午後九時三十分、俺だけの彼女の時間。

神凪

三十分の宝物

 隣の家の、一番近い部屋の電気がついた。気づけば時間は九時半の二分前にまで迫っていた。

 慌ててイヤホンを準備してスマホに接続。バッテリーの確認をしてから、とりあえず椅子に腰かける。
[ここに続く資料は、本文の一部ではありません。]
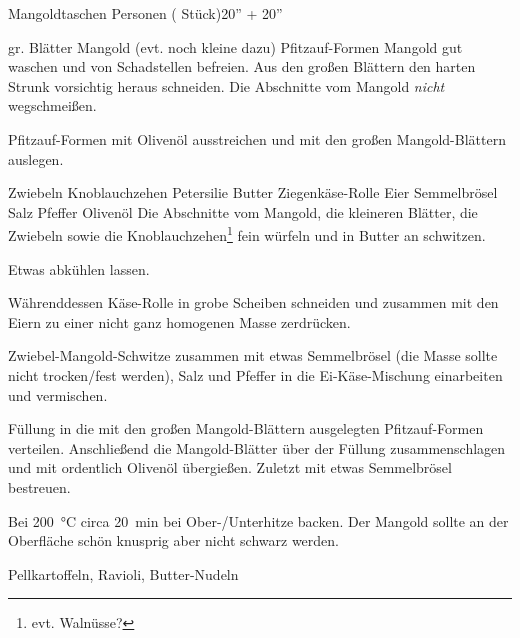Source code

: \begin{MyRecipe}{Mangoldtaschen}{ Personen ( Stück)}{20'' + 20''}
	
	\ingredient[\Calc{6}{\x}]{} {gr. Blätter Mangold (evt. noch kleine dazu)}
	\ingredient[\Calc{6}{\x}]{} {Pfitzauf-Formen}
	Mangold gut waschen und von Schadstellen befreien. Aus den großen Blättern den harten Strunk vorsichtig heraus schneiden. Die Abschnitte vom Mangold \emph{nicht} wegschmeißen.
	
	Pfitzauf-Formen mit Olivenöl ausstreichen und mit den großen Mangold-Blättern auslegen.\par\bigskip
	
	\ingredient[\Calc{1}{\x}]{} {Zwiebeln}
	\ingredient[\Calc{2}{\x}]{} {Knoblauchzehen}
	 {Petersilie}
	 {Butter}
	 {Ziegenkäse-Rolle}
	\ingredient[\Calc{1}{\x}]{} {Eier}
	\ingredient[\Calc{1}{\x}]{} {Semmelbrösel}
	 {Salz}
	 {Pfeffer}
	 {Olivenöl}
	Die Abschnitte vom Mangold, die kleineren Blätter, die Zwiebeln sowie die Knoblauchzehen\footnote{evt. Walnüsse?} fein würfeln und in Butter an schwitzen.

	Etwas abkühlen lassen.
	
	Währenddessen Käse-Rolle in grobe Scheiben schneiden und zusammen mit den Eiern zu einer nicht ganz homogenen Masse zerdrücken.
	
	Zwiebel-Mangold-Schwitze zusammen mit etwas Semmelbrösel (die Masse sollte nicht trocken/fest werden), Salz und Pfeffer in die Ei-Käse-Mischung einarbeiten und vermischen.

	Füllung in die mit den großen Mangold-Blättern ausgelegten Pfitzauf-Formen verteilen. Anschließend die Mangold-Blätter über der Füllung zusammenschlagen und mit ordentlich Olivenöl übergießen. Zuletzt mit etwas Semmelbrösel bestreuen.
	\par\bigskip

	Bei \SI{200}{\degreeCelsius} circa \SI{20}{\minute} bei Ober-/Unterhitze backen. Der Mangold sollte an der Oberfläche schön knusprig aber nicht schwarz werden.
	\par\bigskip

	Pellkartoffeln, Ravioli, Butter-Nudeln
	

	
	
\end{MyRecipe}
 そのほんの数秒後に、スマホが着信音を鳴らしながら振動した。


『今日も時間通り……ありがとう、水景みかげくん』

「そっちこそ、いつも時間通りじゃないですか、美南みなみ先輩」


 彼女は棗美南なつめみなみ。俺の幼馴染みであり、先輩であり、彼女であり、そして容姿も成績もスタイルも、全てに恵まれたような人だ。

 ああ、知っているとも。そんな人はいない。彼女は決して完璧なんかじゃない。

 だからこそ、この時間は美南先輩にとっても必要な時間だ。三十分だけ、たったそれだけの棗美南の休み時間。彼女が睡眠時間以外に息を抜ける唯一の時間。


『水景くんは今、何をしていたの?』

「イヤホンを繋いでました」

『違うの、そうじゃないの。そこじゃなくて、その前に』

「読書してただけです」

『どんなの?』

「ライトノベル」

『うんうん、好きなことをして時間を潰してたわけか。没頭しすぎちゃうからラノベを読むときは注意しないと……』

「そういう美南先輩は、勉強ですか?」

『いいえ、お風呂に入ってたの。ギリギリになってしまったからどきどきしたわ』

「ああ、そういえばそうか」


 ここから美南先輩の部屋は一番近くの部屋になる。つまり、先程電気がついた部屋は美南先輩の部屋だ。ついさっき明かりがついたのだから、当然そこで勉強していたわけがない。


『さて、今日はなにを話しましょうか』

「なんでもいいですけど」

『一番困る返答ね』

「それは晩御飯とかそういう話のときでは」


 それに、この通話は初めから美南先輩の為の時間だ。俺が好き勝手話すための時間ではないし、なるべく美南先輩の話したいことを話す時間にしたい。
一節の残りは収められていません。